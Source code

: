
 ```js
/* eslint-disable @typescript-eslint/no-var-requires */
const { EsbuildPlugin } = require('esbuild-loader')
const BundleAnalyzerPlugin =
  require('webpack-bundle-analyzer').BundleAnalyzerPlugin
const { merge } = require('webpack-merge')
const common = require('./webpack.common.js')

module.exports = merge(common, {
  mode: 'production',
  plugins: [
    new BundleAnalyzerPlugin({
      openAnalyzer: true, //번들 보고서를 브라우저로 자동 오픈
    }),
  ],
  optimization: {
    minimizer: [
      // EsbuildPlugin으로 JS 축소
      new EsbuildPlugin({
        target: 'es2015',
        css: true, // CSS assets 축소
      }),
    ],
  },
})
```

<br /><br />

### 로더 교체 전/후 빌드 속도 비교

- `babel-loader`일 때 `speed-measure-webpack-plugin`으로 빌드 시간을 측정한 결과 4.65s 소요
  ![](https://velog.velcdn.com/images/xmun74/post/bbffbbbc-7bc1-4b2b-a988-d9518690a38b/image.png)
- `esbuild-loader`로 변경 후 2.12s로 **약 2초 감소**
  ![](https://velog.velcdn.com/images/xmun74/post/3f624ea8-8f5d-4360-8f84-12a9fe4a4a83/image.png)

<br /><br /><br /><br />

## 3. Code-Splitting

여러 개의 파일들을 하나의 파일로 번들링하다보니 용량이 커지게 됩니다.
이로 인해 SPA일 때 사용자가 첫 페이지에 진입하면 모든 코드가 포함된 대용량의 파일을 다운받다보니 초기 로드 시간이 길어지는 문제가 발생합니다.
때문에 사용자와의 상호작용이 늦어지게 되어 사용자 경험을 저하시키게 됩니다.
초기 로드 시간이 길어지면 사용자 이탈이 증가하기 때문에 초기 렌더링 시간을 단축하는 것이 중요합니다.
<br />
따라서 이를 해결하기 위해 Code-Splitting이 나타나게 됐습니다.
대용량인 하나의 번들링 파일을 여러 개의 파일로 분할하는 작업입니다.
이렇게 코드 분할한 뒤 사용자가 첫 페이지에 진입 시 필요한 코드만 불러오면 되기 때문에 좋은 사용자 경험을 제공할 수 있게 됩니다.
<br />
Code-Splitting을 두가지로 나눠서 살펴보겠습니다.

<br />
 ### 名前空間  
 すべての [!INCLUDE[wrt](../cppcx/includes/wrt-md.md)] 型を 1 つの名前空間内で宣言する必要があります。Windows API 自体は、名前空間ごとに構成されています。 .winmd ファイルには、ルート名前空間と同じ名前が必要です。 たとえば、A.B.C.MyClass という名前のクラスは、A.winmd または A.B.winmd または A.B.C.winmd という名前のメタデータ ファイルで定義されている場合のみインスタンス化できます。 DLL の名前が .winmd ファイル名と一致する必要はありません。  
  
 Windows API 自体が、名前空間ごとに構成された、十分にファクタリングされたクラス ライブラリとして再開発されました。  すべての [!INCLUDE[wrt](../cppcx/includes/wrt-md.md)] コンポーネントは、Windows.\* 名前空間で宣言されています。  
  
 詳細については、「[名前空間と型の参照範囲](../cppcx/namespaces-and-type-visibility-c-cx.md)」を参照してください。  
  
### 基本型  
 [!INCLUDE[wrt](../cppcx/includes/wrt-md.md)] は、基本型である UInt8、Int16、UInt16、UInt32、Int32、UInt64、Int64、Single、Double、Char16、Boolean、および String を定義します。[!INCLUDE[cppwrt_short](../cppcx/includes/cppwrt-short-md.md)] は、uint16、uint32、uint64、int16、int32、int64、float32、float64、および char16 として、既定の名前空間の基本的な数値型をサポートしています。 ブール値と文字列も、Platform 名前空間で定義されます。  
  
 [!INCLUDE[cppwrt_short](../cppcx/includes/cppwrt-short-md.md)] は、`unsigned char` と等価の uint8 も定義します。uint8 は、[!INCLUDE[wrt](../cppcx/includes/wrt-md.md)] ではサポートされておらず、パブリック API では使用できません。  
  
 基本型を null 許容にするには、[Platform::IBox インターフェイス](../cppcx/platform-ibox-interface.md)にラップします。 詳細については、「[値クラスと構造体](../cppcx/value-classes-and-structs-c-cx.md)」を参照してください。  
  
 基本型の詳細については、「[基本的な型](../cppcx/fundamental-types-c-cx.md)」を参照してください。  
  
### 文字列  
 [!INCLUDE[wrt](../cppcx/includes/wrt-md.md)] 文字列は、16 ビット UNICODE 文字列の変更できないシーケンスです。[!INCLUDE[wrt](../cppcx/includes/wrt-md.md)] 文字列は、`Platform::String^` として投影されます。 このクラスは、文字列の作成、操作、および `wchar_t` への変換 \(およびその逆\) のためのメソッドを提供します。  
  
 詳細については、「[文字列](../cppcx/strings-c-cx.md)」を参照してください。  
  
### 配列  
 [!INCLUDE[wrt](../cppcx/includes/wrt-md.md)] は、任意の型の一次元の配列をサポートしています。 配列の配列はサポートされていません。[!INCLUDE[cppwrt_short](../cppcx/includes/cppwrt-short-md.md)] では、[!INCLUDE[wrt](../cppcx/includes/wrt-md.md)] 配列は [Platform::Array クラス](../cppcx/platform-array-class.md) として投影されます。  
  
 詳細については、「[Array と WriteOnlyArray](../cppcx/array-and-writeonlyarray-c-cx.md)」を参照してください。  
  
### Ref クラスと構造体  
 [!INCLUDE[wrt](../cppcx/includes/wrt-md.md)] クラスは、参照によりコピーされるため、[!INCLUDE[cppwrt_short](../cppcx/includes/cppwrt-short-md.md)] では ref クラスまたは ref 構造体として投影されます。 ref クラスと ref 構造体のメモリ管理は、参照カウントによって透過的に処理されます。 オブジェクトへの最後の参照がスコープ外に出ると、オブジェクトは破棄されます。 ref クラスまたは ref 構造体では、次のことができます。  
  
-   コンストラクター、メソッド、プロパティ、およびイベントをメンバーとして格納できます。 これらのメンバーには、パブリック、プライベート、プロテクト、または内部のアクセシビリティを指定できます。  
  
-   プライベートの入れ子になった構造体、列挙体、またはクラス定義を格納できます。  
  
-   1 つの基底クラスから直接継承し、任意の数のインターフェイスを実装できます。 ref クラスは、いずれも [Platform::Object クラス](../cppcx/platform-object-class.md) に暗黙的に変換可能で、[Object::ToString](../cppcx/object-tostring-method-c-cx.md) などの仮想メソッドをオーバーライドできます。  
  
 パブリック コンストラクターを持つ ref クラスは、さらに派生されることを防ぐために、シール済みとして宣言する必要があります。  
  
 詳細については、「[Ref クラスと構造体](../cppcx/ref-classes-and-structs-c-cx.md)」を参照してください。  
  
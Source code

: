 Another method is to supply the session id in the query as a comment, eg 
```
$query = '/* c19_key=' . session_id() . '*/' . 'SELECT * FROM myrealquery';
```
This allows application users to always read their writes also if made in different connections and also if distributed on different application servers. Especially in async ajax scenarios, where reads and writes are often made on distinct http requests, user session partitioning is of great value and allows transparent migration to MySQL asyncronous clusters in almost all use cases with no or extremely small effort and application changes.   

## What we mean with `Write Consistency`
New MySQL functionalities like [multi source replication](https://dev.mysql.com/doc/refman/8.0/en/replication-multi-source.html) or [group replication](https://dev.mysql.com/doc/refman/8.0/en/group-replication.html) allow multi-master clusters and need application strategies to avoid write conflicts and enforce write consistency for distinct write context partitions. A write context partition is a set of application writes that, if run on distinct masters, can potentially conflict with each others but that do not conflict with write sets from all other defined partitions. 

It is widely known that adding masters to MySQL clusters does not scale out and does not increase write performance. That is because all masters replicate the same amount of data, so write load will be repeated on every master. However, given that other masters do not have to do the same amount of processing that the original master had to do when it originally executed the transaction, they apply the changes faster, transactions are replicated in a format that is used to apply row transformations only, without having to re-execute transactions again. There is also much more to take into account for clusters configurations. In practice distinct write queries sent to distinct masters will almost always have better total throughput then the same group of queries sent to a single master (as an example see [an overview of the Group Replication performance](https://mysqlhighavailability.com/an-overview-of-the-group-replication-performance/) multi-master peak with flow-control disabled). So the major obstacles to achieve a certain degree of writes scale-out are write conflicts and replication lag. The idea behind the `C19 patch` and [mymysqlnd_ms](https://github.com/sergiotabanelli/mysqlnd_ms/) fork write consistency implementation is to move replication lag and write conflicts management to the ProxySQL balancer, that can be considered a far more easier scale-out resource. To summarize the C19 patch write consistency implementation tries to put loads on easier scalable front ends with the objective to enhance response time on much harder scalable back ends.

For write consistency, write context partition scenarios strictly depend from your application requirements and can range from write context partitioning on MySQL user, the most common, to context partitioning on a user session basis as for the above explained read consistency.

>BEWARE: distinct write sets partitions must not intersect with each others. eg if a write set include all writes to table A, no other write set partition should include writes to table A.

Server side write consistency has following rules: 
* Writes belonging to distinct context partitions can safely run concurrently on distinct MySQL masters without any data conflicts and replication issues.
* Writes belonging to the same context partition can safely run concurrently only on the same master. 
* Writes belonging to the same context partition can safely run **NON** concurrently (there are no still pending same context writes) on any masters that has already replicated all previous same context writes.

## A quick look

..............................

Search the entries above for "페이지에". Return every line that has it.

이로 인해 SPA일 때 사용자가 첫 페이지에 진입하면 모든 코드가 포함된 대용량의 파일을 다운받다보니 초기 로드 시간이 길어지는 문제가 발생합니다.
이렇게 코드 분할한 뒤 사용자가 첫 페이지에 진입 시 필요한 코드만 불러오면 되기 때문에 좋은 사용자 경험을 제공할 수 있게 됩니다.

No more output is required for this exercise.